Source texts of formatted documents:
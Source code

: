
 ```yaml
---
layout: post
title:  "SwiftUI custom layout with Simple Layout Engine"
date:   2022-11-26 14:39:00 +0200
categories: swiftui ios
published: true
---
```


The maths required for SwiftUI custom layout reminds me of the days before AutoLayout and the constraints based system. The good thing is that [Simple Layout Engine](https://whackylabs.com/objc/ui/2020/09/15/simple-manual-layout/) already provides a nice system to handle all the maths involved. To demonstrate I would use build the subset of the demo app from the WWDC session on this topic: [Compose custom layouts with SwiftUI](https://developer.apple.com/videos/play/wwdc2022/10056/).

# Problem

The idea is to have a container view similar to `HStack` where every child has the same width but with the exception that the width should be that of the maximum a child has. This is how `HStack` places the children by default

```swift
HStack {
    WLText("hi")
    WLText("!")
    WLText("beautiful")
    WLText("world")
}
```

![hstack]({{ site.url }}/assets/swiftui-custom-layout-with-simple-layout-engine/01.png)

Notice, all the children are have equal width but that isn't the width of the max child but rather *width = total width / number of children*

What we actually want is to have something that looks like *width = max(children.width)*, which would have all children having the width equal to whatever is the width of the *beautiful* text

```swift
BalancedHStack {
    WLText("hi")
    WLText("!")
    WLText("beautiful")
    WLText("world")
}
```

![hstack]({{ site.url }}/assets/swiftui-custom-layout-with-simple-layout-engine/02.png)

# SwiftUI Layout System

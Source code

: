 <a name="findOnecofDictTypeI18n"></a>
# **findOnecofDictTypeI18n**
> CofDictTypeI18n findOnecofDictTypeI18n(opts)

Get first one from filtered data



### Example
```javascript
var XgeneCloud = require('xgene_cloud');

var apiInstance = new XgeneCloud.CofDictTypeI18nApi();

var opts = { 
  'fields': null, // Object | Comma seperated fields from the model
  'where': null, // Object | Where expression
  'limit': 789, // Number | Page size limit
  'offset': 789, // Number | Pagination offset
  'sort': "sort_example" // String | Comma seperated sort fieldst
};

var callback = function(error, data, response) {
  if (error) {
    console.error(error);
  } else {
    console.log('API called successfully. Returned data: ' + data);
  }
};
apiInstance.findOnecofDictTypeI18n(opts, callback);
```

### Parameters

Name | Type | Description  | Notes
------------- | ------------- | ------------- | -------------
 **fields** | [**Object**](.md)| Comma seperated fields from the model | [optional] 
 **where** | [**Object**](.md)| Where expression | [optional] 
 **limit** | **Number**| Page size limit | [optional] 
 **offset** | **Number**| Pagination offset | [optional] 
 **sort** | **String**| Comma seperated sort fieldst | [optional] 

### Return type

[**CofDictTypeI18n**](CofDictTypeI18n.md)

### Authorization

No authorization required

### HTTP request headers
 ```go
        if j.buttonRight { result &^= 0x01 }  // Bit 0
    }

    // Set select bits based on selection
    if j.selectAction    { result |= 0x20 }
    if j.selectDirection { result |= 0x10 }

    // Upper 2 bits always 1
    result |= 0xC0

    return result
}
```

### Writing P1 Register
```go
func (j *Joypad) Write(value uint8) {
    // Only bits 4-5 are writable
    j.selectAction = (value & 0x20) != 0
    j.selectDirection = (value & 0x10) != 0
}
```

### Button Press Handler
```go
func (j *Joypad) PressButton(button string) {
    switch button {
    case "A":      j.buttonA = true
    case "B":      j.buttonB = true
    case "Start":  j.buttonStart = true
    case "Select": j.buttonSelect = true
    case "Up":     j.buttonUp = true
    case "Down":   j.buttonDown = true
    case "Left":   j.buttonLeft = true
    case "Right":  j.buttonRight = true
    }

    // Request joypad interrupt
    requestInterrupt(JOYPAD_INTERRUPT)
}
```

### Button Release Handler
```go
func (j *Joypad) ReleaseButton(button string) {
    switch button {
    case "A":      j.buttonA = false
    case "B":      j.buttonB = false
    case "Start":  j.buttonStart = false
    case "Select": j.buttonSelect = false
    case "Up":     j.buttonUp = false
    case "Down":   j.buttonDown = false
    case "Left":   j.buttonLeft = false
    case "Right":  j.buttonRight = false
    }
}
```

> **Directions**: Your answer should consist only of the count of lines in the data that contain "result".

> **Output for this task**: 5